The SAFE Banking Act is an extraordinarily short bill relative to its potential (and monumental) impact on the cannabis industry. The Act includes the following provisions:
- Prohibits federal banking regulators from penalizing banks and savings institutions (collectively, “depository banks”) for providing banking services to cannabis companies, and even goes so far as to prohibit any practices that induce depository banks to avoid providing services to cannabis companies.
- Establishes that proceeds generated by cannabis companies are no longer considered proceeds generated through unlawful activity, removing such proceeds from the purview of AML regulations.
- Protects depository banks from being liable for providing a loan or banking services to a cannabis company, including protection from asset forfeiture, which has previously been suffered by some depository banks that have provided banking services to cannabis companies.
- Prohibits federal banking regulators from requesting or ordering a depository bank to terminate a customer account solely due to such customer’s affiliation with a cannabis company unless there is a valid reason for doing so. Valid reasons include the protection of national security interests and preventing involvement with financing a terrorist organization but do not include merely preventing reputational harm.
The Act does not do any of the following:
- Legalize or de-schedule marijuana; or
- Apply to non-bank lenders or other financial institutions that are not banks or savings institutions.
Additionally, the Act extends to cover legitimate hemp-related businesses, including those in the business of processing, manufacturing, distributing and selling cannabidiol (CBD). Lastly, the Act contains provisions related to increasing social equity, a common component in cannabis-related regulations promulgated at the state and local level. As a part of the Act, federal banking regulators are required to issue annual reports to Congress including data on the availability of access to financial services for minority-owned and women-owned cannabis companies and their recommendations for expanding access to the financial services for such historically disadvantaged businesses.

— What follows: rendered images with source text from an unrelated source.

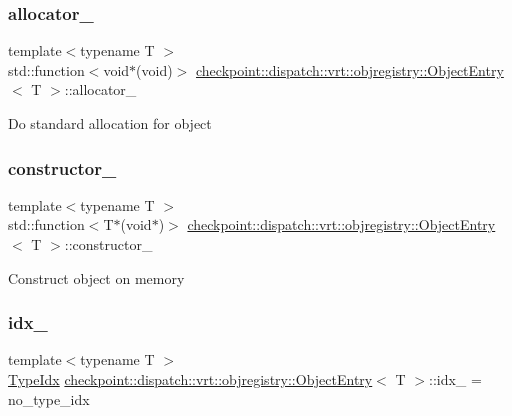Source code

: \subsubsection{\texorpdfstring{allocator\+\_\+}{allocator\_}}
{\footnotesize\ttfamily template$<$typename T $>$ \\
std\+::function$<$void$\ast$(void)$>$ \hyperlink{structcheckpoint_1_1dispatch_1_1vrt_1_1objregistry_1_1_object_entry}{checkpoint\+::dispatch\+::vrt\+::objregistry\+::\+Object\+Entry}$<$ T $>$\+::allocator\+\_\+}

Do standard allocation for object \mbox{\label{structcheckpoint_1_1dispatch_1_1vrt_1_1objregistry_1_1_object_entry_a2280096c968c25eec0f9d641ece38d23}} 
\subsubsection{\texorpdfstring{constructor\+\_\+}{constructor\_}}
{\footnotesize\ttfamily template$<$typename T $>$ \\
std\+::function$<$T$\ast$(void$\ast$)$>$ \hyperlink{structcheckpoint_1_1dispatch_1_1vrt_1_1objregistry_1_1_object_entry}{checkpoint\+::dispatch\+::vrt\+::objregistry\+::\+Object\+Entry}$<$ T $>$\+::constructor\+\_\+}

Construct object on memory \mbox{\label{structcheckpoint_1_1dispatch_1_1vrt_1_1objregistry_1_1_object_entry_a95864cbf2656db8f3d003f1d7d59ad0e}} 
\subsubsection{\texorpdfstring{idx\+\_\+}{idx\_}}
{\footnotesize\ttfamily template$<$typename T $>$ \\
\hyperlink{namespacecheckpoint_1_1dispatch_1_1vrt_acd3f9e6b091bcfbc23dc35ea8ef45d3b}{Type\+Idx} \hyperlink{structcheckpoint_1_1dispatch_1_1vrt_1_1objregistry_1_1_object_entry}{checkpoint\+::dispatch\+::vrt\+::objregistry\+::\+Object\+Entry}$<$ T $>$\+::idx\+\_\+ = no\+\_\+type\+\_\+idx}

The SAFE Banking Act removes the disadvantages experienced by cannabis companies as a result of their ostracization in the commercial loan market and provides cannabis companies with the ability to reduce cash on hand through safe and reliable banking services. These simple measures benefit all cannabis companies, their shareholders and their employees.
The bill is currently with the Senate Committee on Banking, Housing, and Urban Affairs. Majority Leader Chuck Schumer is optimistic that the bill will pass in the Senate and be on its way to the president’s desk later this year. While the Act receives bipartisan support in Congress, there are still opponents to its passage.
As the law stands today, cannabis companies are treated as outcasts not worthy of full participation in the American economy, despite being legitimate, compliant businesses that provide employment, tax revenue and comfort to thousands of communities nationwide. The Act is a commonsense measure to ensure that all legal businesses are afforded equal access to the capital markets and a chance to succeed.
- R. 1996, Secure and Fair Enforcement Banking Act of 2021 (April 20, 2021)
- The Cost of Cash for Unbanked Cannabis Businesses, by Anh Hatzopoulos,
- US Congress Passes Cannabis SAFE Banking Act, by Madeline Collie (April 28, 2021)
- What would the SAFE Banking Act actually do for the cannabis industry?, by Reed Smith LLP (June 16, 2021)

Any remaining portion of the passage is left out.